How to take screenshots on all three operating systems

Obtaining a screenshot is helpful when you aren't sure what a user's problem is. A screenshot can allow you to quickly see what a user is referring to.

  • Windows:
    1. Press the Print Screen button on the keyboard.
    2. Open an image editor such as Microsoft Paint. (Microsoft Paint can be found in the Start Menu under All Programs > Accessories).
    3. From the Edit menu, select Paste.
    4. Save the resulting image as a PNG file, then upload it to the forum.
  • Mac:
    1. Press Command + Shift + 3 to save a screenshot in PNG format on the desktop.
    2. Upload the file from the Desktop to the forum.
  • Linux:
    1. Press the Print Screen button to save a screenshot in PNG format.
    2. Upload the file from the Desktop to the forum.

See How do I create a screenshot of my problem? for more information.

Know how to use features that commonly confuse users

As helpers, we need to be exceptionally familiar with areas of Firefox that users get stuck on. Many helpers do not use all of Firefox's features themselves, so a quick refresh of some of the basics is important.

  • Bookmarks and the Location Bar (formerly called the “Awesome Bar”): To learn more, read Bookmarks in Firefox and Address bar autocomplete suggestions in Firefox.
  • Startup options: When Firefox starts up, you can see your home page, a blank page, or your windows and tabs from your previous session. This is configured in the Home panel of Firefox Settings. See Restore previous session - Configure when Firefox shows your most recent tabs and windows for more information on the Session Restore feature.
  • Download locations: The default download location is configured in the General panel in Firefox Settings. In Windows, downloads are saved to the Downloads folder by default.
  • Application management: File type associations are configured with the Applications section of the General panel in Firefox Settings. This includes whether to save files, open with a specific application, or to ask the user each time.

Removing files from the profile folder

If files in the profile folder are corrupt, they can be removed (Firefox will regenerate the files, as needed).

To avoid data loss, always rename files and folders instead of deleting.
  1. Open the Profile Folder. See Differences between operating systems above for specific instructions.
  2. Make sure Firefox is closed.
  3. Right-click (Mac: Command+click) on the file to remove, and select Rename.
  4. Type a new name for the file. A common practice is to simply add .old or .bak to the end of the filename.
  5. Restart Firefox to allow the file to be regenerated.

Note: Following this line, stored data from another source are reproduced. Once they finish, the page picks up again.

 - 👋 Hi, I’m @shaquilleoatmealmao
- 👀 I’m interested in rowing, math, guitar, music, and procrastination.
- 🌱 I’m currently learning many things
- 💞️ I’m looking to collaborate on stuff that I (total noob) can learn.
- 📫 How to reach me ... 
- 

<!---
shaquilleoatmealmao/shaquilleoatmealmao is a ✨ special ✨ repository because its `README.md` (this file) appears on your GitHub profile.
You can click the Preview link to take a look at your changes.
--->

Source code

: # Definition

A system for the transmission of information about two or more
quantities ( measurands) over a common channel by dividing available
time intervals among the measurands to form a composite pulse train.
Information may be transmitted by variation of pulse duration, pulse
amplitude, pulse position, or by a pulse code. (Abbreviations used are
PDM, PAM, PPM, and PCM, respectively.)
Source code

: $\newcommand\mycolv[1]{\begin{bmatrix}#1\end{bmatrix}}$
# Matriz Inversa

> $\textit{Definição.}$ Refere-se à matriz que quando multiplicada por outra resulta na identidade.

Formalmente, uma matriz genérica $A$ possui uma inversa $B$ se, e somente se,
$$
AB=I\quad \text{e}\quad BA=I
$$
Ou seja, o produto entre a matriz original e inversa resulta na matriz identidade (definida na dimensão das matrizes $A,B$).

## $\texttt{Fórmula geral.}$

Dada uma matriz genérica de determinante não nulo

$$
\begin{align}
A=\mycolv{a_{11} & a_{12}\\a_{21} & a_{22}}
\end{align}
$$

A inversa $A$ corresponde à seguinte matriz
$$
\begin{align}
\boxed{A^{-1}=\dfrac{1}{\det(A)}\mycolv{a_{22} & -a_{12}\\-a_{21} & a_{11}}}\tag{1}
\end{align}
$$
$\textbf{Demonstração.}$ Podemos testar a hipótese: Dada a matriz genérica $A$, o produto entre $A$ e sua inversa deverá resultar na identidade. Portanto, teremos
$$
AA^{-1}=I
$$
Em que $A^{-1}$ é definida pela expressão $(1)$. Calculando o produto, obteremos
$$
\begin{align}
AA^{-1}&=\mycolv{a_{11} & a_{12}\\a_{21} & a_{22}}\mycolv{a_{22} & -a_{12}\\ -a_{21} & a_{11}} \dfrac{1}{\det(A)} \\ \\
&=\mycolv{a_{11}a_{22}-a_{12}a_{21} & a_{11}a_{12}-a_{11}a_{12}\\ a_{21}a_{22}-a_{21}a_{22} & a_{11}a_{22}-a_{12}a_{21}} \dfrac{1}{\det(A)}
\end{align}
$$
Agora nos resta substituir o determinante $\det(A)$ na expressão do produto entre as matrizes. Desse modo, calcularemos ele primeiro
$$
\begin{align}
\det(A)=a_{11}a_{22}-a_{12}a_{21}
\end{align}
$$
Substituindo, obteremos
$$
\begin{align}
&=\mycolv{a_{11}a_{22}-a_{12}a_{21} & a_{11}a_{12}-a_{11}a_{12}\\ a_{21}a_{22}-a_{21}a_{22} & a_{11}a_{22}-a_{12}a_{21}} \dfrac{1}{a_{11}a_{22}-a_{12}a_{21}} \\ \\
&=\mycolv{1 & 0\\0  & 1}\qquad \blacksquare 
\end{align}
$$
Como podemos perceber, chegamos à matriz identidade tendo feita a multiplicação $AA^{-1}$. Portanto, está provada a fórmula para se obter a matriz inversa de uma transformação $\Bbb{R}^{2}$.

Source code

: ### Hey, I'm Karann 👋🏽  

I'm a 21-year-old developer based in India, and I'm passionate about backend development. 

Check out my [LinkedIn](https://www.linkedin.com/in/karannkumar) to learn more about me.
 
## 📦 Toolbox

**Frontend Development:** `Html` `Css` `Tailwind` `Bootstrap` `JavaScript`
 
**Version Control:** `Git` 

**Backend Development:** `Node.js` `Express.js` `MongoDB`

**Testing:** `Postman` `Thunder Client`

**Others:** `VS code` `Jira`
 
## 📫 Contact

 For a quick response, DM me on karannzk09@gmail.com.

How to know when a problem is not caused by Firefox

Many questions users ask are actually related to other programs or the operating system. It is important to be as polite as possible and verify information before informing the user that another program is at fault.

  • Have the user try in another browser. If the same symptoms happen in both browsers, the problem is most likely not Firefox. Check firewall software, spyware, and network connections.
  • Check to see whether malware could be causing the problem. See Troubleshoot Firefox issues caused by malware for details.

Where to get help

  • You can use the Support Forum Contributors Advanced Troubleshooting forum to discuss difficult questions and to see if other contributors are able to help.
  • To learn about resources available to support volunteers, read the Contributor News & Resources.
  • Search the knowledge base – Most questions can be fully answered with a quick KB search.
  • For contributors chat, join the SUMO Matrix room.
  • If you have suggestions or feedback about support, or if you think you have encountered a new issue, you can post in the SUMO community discussions forum.